This fucking sucks.
I don’t usually get invested in politicians, mostly because they’ve broken me into a cynical position over the years. The Trudeau government is the only time I’ve truly bought into someone, and then the single issue I wanted Trudeau to implement was abandoned under false pretenses (electoral reform). The fact that Nate managed to make me believe is a minor miracle, frankly.
I’m devastated not because I was wrong – outside of the one column from when the membership numbers were announced, my argument was never that Nate would win, but that he should. If you’d like to dunk on me for pundit failure I really couldn’t care less – I feel better about my feel for the OLP race than the Bonnie first ballot truthers should feel, at least. On the broader point, I feel no shame about those because I was correct. Nate’s the right leader. That he didn’t win doesn’t make me waver from that view.
What’s next is complicated, and it’s not helped that I’m writing this in an increasing state of drunkenness. (Cards on the table, this column is being written right now because I know it’ll do 3x the traffic if it comes out tonight versus if it comes out Sunday or Monday.) All I know is that the OLP’s made their choice, and the NDP are celebrating tonight.
And I’m just fucking sad.
…
The problem for many on the progressive left, and the thing that’s been said many times in private, is that the plans Crombie ended the campaign with are genuinely great. Her housing plan as announced is incredible, the health and education plans that she cribbed from Adil when he dropped out are strong, and frankly there’s not much between Nate’s plans and hers on the other issues.

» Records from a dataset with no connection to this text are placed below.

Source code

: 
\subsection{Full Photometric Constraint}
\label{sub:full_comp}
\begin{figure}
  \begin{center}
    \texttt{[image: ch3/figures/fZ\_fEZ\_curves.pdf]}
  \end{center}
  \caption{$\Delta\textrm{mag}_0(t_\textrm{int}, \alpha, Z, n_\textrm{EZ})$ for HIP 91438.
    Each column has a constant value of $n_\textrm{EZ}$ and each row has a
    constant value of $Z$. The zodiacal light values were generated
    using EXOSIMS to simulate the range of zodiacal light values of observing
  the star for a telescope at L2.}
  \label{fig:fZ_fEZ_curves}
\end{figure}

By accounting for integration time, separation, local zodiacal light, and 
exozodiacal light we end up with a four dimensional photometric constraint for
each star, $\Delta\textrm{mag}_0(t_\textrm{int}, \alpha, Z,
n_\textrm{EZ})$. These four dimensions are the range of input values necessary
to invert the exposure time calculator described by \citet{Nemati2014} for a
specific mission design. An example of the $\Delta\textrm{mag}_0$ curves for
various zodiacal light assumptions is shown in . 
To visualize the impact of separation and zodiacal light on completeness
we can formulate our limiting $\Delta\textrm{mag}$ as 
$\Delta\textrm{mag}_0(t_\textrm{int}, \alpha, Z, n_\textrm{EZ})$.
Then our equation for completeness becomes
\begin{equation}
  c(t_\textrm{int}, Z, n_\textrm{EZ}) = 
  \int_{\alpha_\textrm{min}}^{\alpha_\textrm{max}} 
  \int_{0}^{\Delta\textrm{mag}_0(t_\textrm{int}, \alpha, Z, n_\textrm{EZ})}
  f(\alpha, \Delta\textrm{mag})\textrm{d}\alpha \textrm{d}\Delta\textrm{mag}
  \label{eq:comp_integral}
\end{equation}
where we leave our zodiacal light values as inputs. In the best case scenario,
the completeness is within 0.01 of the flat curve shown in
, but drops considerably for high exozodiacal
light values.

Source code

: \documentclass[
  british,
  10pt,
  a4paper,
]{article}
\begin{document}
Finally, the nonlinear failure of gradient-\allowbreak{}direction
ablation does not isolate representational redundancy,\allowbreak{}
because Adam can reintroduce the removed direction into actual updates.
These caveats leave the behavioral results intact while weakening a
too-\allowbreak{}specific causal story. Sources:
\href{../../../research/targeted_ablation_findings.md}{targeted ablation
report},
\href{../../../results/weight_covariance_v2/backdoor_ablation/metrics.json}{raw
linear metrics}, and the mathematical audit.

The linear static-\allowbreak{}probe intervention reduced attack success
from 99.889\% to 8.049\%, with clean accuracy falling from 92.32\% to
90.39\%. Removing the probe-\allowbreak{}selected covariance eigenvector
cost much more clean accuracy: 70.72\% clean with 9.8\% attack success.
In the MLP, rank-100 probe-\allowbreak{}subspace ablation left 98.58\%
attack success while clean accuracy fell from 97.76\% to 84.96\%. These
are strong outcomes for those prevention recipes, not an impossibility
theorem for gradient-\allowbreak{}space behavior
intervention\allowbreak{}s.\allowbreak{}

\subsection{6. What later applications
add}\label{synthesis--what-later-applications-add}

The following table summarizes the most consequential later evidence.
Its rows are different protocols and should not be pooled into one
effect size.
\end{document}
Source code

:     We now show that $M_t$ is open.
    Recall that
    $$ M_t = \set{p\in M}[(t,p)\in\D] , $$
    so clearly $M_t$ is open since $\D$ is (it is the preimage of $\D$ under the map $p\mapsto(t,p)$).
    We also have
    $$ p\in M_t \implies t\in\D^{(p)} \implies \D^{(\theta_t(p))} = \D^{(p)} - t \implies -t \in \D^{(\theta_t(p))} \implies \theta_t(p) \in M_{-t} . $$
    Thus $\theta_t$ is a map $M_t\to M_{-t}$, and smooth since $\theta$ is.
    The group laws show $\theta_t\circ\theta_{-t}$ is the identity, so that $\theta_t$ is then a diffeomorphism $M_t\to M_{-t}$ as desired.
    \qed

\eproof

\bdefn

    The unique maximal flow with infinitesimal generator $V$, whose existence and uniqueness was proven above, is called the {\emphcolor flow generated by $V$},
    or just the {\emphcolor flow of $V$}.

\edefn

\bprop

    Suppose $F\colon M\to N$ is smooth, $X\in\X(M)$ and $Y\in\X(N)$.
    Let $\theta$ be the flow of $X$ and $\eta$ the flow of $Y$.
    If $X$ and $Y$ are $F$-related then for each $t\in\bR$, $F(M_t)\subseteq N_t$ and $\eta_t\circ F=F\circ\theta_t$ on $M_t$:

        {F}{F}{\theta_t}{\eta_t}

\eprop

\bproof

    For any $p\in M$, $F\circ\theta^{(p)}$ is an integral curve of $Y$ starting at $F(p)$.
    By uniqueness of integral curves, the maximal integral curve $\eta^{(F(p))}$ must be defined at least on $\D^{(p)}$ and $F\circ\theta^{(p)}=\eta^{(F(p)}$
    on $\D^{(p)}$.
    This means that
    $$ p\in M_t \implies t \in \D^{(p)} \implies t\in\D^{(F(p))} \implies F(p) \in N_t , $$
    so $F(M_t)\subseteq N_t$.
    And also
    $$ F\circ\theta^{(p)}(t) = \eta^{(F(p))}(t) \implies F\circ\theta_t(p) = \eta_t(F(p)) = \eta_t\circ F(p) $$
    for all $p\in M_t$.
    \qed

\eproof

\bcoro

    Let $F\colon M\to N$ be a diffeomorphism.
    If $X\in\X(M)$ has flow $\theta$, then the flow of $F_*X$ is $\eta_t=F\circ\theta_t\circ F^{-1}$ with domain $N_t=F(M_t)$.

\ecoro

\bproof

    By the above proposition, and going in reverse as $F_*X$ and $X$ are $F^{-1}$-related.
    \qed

If Crombie wants to unite the party it’s going to take more than good policy, because the policy on paper is fine. My objections to her were not with the content of her plans, but with the sincerity of her beliefs. She is the leader who said we need to govern from right of centre, that called John Tory a political hero, that criticized Wynne for spending too much on dental and pharma. Even as she’s pivoted left, she’s never proved anything except that she will say or do anything to win the votes of whoever is listening at any time.
The way she’ll change that belief is not through merely poaching a few ideas from Nate, but she needs to make a wholesale offer to the left of the party, or we’ll all just leave. The OLP is not owed an existence or major party status, and if those with a leftwing prospectus and ambition decide that the NDP is the better option then the party’s fucked. If Crombie seriously wants to solve this, she needs him on board. Nate needs to be an active participant in the Crombie leadership, or else Marit Stiles will eat the OLP’s lunch.
The damage might be done – I know the plural of anecdote ain’t data, but there are a lot of people who have said it’s Nate or the NDP next time. At the end of the day, there’s nothing here if the voters who kept the NDP at bay in the Dalton and Kathleen days, and have done so federally, decide the new leader’s a conservative in all but name. But if there’s going to be an attempt to keep the tent broad, it has to start with a big offer to Nate.
The NDP are smiling right now, that’s for sure – it’s not really reporting in any meaningful sense because they’ve openly said it, but they want Bonnie because it’s easier to paint the next election now as a two horse race. In the same way the Federal NDP are squeezed by the constraints of First Past The Post, Stiles is attempting to position themselves as the beneficiaries now. They already have a website up attacking Crombie mostly with the words of Nate and Yasir. It’s gonna work, unless she can make a big offer fast.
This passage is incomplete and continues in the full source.